SIR,-Will you or any of your correspondents give me the names of some good magazines for servants to take in? Plenty of stories are what they wish for, and either 6d. or 1d. each month. Can you also tell me of a good and not very expensive History of the Catholic Church-Yours, &c., E.


CYRIL would be glad to know whether the termination "el" of Muriel signifies "GOD," as in Raphael, Michael, &c.; if not, what does the word signify? Also, is it correct to bow the head at the words, "Was crucified, dead, and buried, He descended into hell," in the Apostles' Creed, as is done at the corresponding words in the Nicene Creed? CYRIL would feel much obliged by having his questions answered.


SIR,-Will you kindly tell me in the next number of the Churchman's Companion if you know of any Catholic Sisterhoods in London where they would like various small pieces of work such as table borders, work-bags, alms-bags, pincushions, &c., to sell for charitable purposes?—Yours, &c., ROSALIND.


An IGNORANT SCHOOLGIRL would be glad to know how far the Sanctuary of a church extends-if it is only the space within the altar rails, or does it extend further? Also, where there are two steps before the altar railings, is it proper to kneel on the upper or lower one?

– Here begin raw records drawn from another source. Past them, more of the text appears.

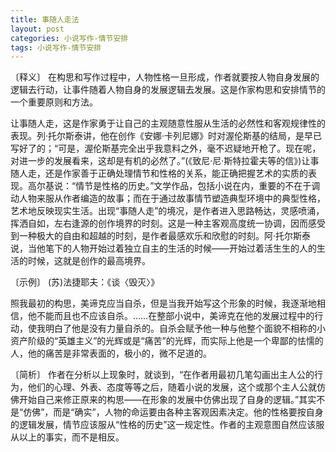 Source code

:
 ```yaml
---
title: 事随人走法
layout: post
categories: 小说写作-情节安排
tags: 小说写作-情节安排
---
```


〔释义〕 在构思和写作过程中，人物性格一旦形成，作者就要按人物自身发展的逻辑去行动，让事件随着人物自身的发展逻辑去发展。这是作家构思和安排情节的一个重要原则和方法。

让事随人走，这是作家勇于让自己的主观随意性服从生活的必然性和客观规律性的表现。列·托尔斯泰讲，他在创作《安娜·卡列尼娜》时对渥伦斯基的结局，是早已写好了的；“可是，渥伦斯基完全出乎我意料之外，毫不迟疑地开枪了。现在呢，对进一步的发展看来，这却是有机的必然了。”(《致尼·尼·斯特拉霍夫等的信》)让事随人走，还是作家善于正确处理情节和性格的关系，能正确把握艺术的实质的表现。高尔基说：“情节是性格的历史。”文学作品，包括小说在内，重要的不在于调动人物来服从作者编造的故事；而在于通过故事情节塑造典型环境中的典型性格，艺术地反映现实生活。出现“事随人走”的境况，是作者进入思路畅达，灵感喷涌，挥洒自如，左右逢源的创作境界的时刻。这是一种主客观高度统一协调，因而感受到一种极大的自由和超越的时刻，是作者最感欢乐和欣慰的时刻。阿·托尔斯泰说，当他笔下的人物开始过着独立自主的生活的时候——开始过着活生生的人的生活的时候，这就是创作的最高境界。

〔示例〕 (苏)法捷耶夫：《谈〈毁灭〉》

照我最初的构思，美谛克应当自杀，但是当我开始写这个形象的时候，我逐渐地相信，他不能而且也不应该自杀。……在整部小说中，美谛克在他的发展过程中的行动，使我明白了他是没有力量自杀的。自杀会赋予他一种与他整个面貌不相称的小资产阶级的“英雄主义”的光辉或是“痛苦”的光辉，而实际上他是一个卑鄙的怯懦的人，他的痛苦是非常表面的，极小的，微不足道的。

〔简析〕 作者在分析以上现象时，就谈到，“在作者用最初几笔勾画出主人公的行为，他们的心理、外表、态度等等之后，随着小说的发展，这个或那个主人公就仿佛开始自己来修正原来的构思——在形象的发展中仿佛出现了自身的逻辑。”其实不是“仿佛”，而是“确实”，人物的命运要由各种主客观因素决定。他的性格要按自身的逻辑发展，情节应该服从“性格的历史”这一规定性。作者的主观意图自然应该服从以上的事实，而不是相反。 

Notices to Correspondents.

Marion inquires as to the Gloria Patri. The earliest source from which this most Christian formulary is to be traced, is found on the occasion of the martyrdom of S. Polycarp, A. D. 169, when the Christians witnessing his marvellous constancy burst forth in praise of the Three Persons of the Blessed Trinity. It would seem to have been first used as an independent hymn as mentioned by S. Clement of Alexandria before the end of the second century. As used after the Psalms of David, it turns them into Evangelical hymns.

E. M. D. A lady at Torquay will write to you privately respecting an Orphanage, if you will forward your present address through the Editor. Accepted: "Hymn for Evening;" "The Holy Night,” (we have altered the word crowned in this poem because none are crowned till after the judgment.)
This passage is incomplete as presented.